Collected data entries
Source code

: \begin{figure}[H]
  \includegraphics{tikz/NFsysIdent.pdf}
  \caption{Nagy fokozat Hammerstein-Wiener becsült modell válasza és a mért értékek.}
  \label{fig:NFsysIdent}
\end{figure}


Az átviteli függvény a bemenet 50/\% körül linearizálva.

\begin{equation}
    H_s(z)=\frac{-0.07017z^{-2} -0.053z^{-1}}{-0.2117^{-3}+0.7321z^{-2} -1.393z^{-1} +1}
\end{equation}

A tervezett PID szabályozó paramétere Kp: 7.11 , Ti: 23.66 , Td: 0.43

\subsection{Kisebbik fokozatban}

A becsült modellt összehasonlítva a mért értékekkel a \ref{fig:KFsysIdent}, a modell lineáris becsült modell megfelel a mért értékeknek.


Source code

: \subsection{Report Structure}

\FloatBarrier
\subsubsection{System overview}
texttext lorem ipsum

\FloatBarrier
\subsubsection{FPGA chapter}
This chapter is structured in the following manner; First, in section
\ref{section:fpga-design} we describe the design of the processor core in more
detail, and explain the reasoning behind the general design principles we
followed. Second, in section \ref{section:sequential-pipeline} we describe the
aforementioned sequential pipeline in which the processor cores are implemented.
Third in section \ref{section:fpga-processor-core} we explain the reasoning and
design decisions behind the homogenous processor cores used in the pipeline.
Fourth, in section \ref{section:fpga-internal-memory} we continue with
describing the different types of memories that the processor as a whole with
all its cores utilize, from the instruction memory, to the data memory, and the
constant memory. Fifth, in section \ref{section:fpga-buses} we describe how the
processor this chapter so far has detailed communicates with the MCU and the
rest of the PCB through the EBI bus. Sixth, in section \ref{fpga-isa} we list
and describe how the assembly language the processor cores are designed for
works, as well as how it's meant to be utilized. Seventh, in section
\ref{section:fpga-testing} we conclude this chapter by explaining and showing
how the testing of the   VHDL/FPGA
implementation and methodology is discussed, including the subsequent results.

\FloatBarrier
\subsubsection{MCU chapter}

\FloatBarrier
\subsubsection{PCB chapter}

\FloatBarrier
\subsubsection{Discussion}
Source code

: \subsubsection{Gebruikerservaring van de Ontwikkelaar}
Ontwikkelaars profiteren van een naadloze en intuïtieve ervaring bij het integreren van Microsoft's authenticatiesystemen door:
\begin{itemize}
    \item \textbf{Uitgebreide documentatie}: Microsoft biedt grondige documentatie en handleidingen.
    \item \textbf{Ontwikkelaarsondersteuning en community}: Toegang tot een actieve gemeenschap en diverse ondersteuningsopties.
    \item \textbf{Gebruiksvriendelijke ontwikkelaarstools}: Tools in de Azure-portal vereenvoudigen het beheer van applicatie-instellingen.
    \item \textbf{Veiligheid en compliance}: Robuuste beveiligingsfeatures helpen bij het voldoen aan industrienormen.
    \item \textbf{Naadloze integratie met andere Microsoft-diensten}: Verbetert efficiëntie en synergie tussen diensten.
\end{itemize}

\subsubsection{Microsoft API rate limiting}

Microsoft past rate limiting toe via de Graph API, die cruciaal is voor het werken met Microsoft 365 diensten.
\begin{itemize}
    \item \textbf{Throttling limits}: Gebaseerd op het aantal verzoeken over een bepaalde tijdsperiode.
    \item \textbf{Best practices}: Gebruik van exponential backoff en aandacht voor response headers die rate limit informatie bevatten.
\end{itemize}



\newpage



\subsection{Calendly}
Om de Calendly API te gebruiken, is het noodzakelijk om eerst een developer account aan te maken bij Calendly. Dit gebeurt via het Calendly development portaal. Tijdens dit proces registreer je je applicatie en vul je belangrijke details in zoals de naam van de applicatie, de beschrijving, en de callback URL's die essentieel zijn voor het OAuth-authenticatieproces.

• [Work task]: Would you report every line of the entries above containing the word "describe"?

• [Completed task]:
\ref{section:fpga-design} we describe the design of the processor core in more
followed. Second, in section \ref{section:sequential-pipeline} we describe the
constant memory. Fifth, in section \ref{section:fpga-buses} we describe how the
and describe how the assembly language the processor cores are designed for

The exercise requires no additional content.